Throughout the book you will recognize many of these factors because they are still very relevant for cloud native applications.

Availability and Service-Level Agreements

Most of the time, cloud native applications are composite applications that use compute, such as containers and functions, but also managed cloud services such as DbaaS, caching services, and/or identity services. What is not obvious is that your compound Service-Level Agreement (SLA) will never be as high as the highest availability of an individual service.

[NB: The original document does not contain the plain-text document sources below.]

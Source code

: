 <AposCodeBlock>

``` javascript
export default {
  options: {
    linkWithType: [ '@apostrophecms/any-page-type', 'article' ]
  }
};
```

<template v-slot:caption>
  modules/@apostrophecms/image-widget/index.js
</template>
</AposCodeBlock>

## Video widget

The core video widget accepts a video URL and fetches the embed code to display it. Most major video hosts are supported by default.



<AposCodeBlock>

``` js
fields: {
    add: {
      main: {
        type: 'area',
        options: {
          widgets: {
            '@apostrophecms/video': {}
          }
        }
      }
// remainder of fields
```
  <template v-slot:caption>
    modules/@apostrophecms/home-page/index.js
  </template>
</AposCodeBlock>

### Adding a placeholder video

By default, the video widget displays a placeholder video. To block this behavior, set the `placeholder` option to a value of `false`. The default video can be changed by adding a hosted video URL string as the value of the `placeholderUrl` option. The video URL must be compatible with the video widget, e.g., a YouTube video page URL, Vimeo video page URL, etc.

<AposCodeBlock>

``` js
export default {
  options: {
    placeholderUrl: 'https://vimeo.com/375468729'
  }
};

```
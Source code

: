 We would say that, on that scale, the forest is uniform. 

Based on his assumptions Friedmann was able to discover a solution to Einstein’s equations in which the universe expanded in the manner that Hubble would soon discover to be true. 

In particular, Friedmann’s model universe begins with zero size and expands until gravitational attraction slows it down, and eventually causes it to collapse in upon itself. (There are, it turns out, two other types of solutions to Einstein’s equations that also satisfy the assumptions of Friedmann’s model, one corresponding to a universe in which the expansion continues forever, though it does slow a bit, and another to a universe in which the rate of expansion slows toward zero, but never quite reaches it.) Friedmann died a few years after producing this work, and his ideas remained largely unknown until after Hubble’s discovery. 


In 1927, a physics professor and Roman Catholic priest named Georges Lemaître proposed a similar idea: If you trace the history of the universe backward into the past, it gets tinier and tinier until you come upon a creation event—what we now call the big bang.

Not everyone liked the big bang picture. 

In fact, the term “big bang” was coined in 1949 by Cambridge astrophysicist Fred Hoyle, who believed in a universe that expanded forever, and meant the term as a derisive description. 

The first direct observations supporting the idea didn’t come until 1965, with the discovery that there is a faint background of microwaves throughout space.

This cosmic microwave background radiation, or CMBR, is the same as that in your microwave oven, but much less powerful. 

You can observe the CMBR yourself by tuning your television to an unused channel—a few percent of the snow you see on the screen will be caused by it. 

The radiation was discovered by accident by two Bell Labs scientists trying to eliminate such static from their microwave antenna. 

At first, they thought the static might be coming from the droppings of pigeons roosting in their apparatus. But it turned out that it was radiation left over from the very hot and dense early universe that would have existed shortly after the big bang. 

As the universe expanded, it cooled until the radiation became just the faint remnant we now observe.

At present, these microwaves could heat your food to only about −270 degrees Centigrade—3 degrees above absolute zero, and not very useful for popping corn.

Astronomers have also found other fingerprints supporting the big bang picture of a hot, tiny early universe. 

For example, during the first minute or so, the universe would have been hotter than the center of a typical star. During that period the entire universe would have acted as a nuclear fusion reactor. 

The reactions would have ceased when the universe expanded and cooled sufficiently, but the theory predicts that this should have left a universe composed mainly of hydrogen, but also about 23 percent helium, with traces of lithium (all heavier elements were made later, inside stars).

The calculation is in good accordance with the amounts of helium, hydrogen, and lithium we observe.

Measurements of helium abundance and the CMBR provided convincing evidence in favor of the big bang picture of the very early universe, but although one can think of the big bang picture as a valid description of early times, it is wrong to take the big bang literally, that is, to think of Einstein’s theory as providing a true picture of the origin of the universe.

SLAs are typically measured in uptime in a year, more commonly referred to as “number of nines.” Table 1-1 shows a list of common availability percentages for cloud services and their corresponding downtimes.

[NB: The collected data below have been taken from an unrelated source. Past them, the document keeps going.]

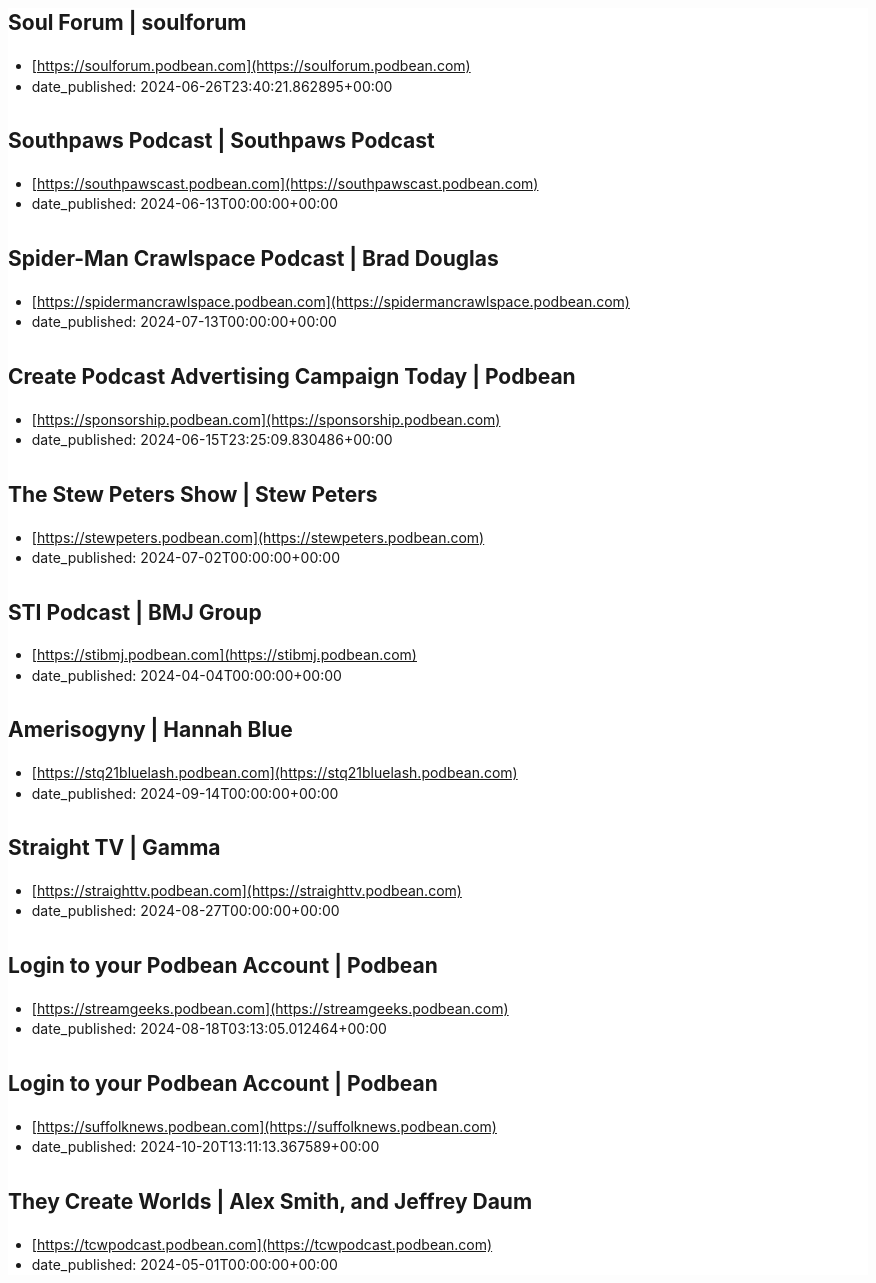  ## Soul Forum | soulforum
 - [https://soulforum.podbean.com](https://soulforum.podbean.com)
 - date_published: 2024-06-26T23:40:21.862895+00:00

 ## Southpaws Podcast | Southpaws Podcast
 - [https://southpawscast.podbean.com](https://southpawscast.podbean.com)
 - date_published: 2024-06-13T00:00:00+00:00

 ## Spider-Man Crawlspace Podcast | Brad Douglas
 - [https://spidermancrawlspace.podbean.com](https://spidermancrawlspace.podbean.com)
 - date_published: 2024-07-13T00:00:00+00:00

 ## Create Podcast Advertising Campaign Today | Podbean
 - [https://sponsorship.podbean.com](https://sponsorship.podbean.com)
 - date_published: 2024-06-15T23:25:09.830486+00:00

 ## The Stew Peters Show | Stew Peters
 - [https://stewpeters.podbean.com](https://stewpeters.podbean.com)
 - date_published: 2024-07-02T00:00:00+00:00

 ## STI Podcast | BMJ Group
 - [https://stibmj.podbean.com](https://stibmj.podbean.com)
 - date_published: 2024-04-04T00:00:00+00:00

 ## Amerisogyny | Hannah Blue
 - [https://stq21bluelash.podbean.com](https://stq21bluelash.podbean.com)
 - date_published: 2024-09-14T00:00:00+00:00

 ## Straight TV | Gamma
 - [https://straighttv.podbean.com](https://straighttv.podbean.com)
 - date_published: 2024-08-27T00:00:00+00:00

 ## Login to your Podbean Account | Podbean
 - [https://streamgeeks.podbean.com](https://streamgeeks.podbean.com)
 - date_published: 2024-08-18T03:13:05.012464+00:00

 ## Login to your Podbean Account | Podbean
 - [https://suffolknews.podbean.com](https://suffolknews.podbean.com)
 - date_published: 2024-10-20T13:11:13.367589+00:00

 ## They Create Worlds | Alex Smith, and Jeffrey Daum
 - [https://tcwpodcast.podbean.com](https://tcwpodcast.podbean.com)
 - date_published: 2024-05-01T00:00:00+00:00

Table 1-1. Uptime percentages and service downtime
Availability % Downtime per year Downtime per month Downtime per week

99%

3.65 days

7.20 hours

1.68 hours

99.9%

8.76 hours

43.2 minutes

10.1 minutes

99.99%

52.56 minutes

4.32 minutes

1.01 minutes

99.999%

5.26 minutes

25.9 seconds

6.05 seconds

99.9999%

31.5 seconds

2.59 seconds

0.605 seconds

Following is an example of a compound SLA:

  • Service 1 (99.95%) + Service 2 (99.90%): 0.9995 × 0.9990 = 0.9985005

The compound SLA is 99.85%.

Summary

Many developers struggle when starting to develop for the cloud. In a nutshell, developers are facing three major challenges: first, they need to understand distributed systems; second, they need to understand new technologies such as containers and functions; and third, they need to understand what patterns to use when building cloud native applications. Having some familiarity with the fundamentals, such as the fallacies of distributed systems, the Twelve-Factor manifesto, and compound SLAs, will make the transition easier. This chapter introduced some of the fundamental concepts of cloud native, which enables you to better understand some of the architectural considerations and patterns discussed throughout the book.